4 ways to healthier potatoes

By Emma Dillon

It’s National Potato Day today (which we didn’t really know existed either, so don’t worry) and to celebrate we’re shining the spotlight on one of nature’s most humble vegetables.

Potatoes get a pretty bad rap as a stodgy, carb-heavy side dish, but choosing the right potato, and cooking it the right way can make all the difference when it comes to serving up a healthy plate. Here’s a few alternatives to try:

Jacket Potato

It’s a hardy and warm meal option, and a British favourite too, but all too often we load our jacket potatoes with unhealthy toppings. So what’s out? Butter, tuna salad, coleslaw and sour cream are definite no-gos. But tuna chunks in spring water or sunflower oil are an easy and tasty substitute. The basic ingredients in coleslaw are incredibly healthy, until you add the heavy helping of mayonnaise. So grate your own vegetables and throw in a little Greek yoghurt for that familiar creamy texture and tang.

Potato Salad

Cream is the culprit here again, but you can add potatoes to a green salad to help you feel full for longer. Chunks of potato in your Niçoise Salad will make it a hearty and healthy lunchtime option, and it's cheap and easy to prepare too. Just toss together tuna, green beans, olives, egg, potato and tomatoes with a little olive oil or balsamic vinegar and you’re done. Sweet potato is also great addition to salads.

Mash it

You read that correctly. There is a healthy way to eat mashed potato. All you need to do is ditch the bad fats.
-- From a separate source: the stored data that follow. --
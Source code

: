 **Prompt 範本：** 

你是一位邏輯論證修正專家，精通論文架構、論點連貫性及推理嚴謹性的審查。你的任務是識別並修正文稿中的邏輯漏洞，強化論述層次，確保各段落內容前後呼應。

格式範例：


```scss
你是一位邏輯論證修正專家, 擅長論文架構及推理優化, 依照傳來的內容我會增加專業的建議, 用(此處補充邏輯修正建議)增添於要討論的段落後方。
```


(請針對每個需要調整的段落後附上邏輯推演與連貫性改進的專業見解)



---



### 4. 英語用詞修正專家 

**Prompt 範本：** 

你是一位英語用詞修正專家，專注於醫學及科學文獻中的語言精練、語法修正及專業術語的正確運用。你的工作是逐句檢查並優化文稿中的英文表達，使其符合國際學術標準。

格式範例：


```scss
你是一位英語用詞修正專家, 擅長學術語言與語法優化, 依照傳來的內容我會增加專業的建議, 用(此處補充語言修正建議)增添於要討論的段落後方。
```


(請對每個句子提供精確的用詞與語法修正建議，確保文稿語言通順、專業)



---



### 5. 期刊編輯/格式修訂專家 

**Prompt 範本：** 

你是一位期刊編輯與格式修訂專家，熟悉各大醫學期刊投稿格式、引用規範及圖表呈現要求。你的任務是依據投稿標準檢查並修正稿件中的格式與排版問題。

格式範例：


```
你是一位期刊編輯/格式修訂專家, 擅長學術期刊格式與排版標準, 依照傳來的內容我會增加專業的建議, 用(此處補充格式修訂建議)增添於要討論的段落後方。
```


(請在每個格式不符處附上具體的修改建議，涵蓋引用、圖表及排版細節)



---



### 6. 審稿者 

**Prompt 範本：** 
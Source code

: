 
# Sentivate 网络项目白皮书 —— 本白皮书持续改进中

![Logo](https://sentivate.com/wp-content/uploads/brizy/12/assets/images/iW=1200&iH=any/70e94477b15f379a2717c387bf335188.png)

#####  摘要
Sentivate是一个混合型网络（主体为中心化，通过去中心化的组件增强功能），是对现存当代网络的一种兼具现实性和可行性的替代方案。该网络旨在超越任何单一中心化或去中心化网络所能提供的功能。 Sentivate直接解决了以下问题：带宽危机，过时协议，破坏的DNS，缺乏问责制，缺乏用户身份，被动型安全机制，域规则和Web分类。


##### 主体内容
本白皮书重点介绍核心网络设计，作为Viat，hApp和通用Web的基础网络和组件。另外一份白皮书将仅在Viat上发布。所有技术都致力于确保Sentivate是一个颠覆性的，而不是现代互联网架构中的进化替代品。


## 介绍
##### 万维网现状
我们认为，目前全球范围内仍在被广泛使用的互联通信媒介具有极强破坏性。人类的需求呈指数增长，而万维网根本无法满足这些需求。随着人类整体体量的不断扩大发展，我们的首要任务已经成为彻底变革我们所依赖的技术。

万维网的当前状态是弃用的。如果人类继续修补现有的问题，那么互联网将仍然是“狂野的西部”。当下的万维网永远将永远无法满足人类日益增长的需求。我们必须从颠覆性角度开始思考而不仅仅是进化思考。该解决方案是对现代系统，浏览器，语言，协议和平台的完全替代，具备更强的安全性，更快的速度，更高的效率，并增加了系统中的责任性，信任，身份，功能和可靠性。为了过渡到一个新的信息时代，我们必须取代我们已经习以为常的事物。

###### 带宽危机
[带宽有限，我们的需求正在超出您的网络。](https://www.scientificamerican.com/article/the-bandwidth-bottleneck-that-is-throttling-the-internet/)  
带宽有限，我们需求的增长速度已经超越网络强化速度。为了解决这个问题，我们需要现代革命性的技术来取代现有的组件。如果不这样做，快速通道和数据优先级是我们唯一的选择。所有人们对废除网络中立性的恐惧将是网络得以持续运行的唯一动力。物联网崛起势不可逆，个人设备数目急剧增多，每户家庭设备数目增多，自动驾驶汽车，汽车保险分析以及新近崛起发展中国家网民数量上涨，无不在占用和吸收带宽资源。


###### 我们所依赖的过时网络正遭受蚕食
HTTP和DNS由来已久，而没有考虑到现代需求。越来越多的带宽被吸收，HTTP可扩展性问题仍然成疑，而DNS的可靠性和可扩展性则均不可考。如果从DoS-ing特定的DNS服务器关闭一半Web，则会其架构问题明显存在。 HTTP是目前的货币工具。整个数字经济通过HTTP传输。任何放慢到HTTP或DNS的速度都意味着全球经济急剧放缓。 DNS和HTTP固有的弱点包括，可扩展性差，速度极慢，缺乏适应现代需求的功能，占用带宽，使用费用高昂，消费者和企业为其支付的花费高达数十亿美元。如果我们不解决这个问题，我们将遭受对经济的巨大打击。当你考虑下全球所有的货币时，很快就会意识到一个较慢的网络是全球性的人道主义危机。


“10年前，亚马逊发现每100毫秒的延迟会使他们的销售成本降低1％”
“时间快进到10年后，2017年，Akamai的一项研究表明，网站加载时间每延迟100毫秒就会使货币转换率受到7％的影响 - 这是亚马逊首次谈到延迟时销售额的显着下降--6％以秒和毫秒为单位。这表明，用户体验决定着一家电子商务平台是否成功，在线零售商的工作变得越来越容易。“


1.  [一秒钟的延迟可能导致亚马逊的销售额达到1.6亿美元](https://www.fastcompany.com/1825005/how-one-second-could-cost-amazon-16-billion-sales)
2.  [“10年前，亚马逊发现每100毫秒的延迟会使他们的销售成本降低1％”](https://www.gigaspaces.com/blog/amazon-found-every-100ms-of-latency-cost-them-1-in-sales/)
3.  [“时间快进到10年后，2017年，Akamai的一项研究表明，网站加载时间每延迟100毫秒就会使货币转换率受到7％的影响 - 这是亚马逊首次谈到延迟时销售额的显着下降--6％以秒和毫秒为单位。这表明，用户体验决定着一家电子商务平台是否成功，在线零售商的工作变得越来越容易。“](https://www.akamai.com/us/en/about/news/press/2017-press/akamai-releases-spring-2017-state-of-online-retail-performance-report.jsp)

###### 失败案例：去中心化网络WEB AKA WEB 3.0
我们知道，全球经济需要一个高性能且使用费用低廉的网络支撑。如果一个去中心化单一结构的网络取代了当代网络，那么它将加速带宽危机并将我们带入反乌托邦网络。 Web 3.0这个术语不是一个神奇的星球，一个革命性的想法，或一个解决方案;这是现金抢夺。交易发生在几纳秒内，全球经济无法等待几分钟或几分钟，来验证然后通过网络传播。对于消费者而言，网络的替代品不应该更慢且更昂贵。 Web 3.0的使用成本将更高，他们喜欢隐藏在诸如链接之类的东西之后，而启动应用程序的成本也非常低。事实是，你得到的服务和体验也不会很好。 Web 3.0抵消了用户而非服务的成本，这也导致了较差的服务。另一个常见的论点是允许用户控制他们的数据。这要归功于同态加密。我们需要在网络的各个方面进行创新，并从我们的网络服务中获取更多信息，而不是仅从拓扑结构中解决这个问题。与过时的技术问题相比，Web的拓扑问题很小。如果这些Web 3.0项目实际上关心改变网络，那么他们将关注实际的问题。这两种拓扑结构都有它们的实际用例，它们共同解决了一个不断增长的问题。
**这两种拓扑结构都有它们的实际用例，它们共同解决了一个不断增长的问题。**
Switch butter for olive oil and add some garlic to the mix for a tasty, creamy mash. Using a stick blender or food processor will also help to create the creamy texture that makes mashed potato everyone’s favourite comfort food.

Chips

There are ways of eating chips, without the calorie overload of deep-fried French fries.
Step 1. Don’t peel your potato
Step 2. Cut your chips nice and chunky
Step 3. Bake, don’t fry
With a little bit of spray olive oil, some salt and herbs and a nice hot oven, you can have tasty, crunchy chips that still provide the vitamins and minerals of the potato they came from.

Basic Potato Stats

Nutrient

DRI

vitamin B6

31.8%

potassium

26.4%

copper

22.2%

vitamin C

22.1%

manganese

19.0%

phosphorus

17.3%

vitamin B3

15.2%

fibre

15.2%

pantothenic acid

13.0%

 

 

With the right preparation potatoes are diet dynamos – not devils. Cut out the butter, ditch the mayonnaise, leave the skin on and enjoy!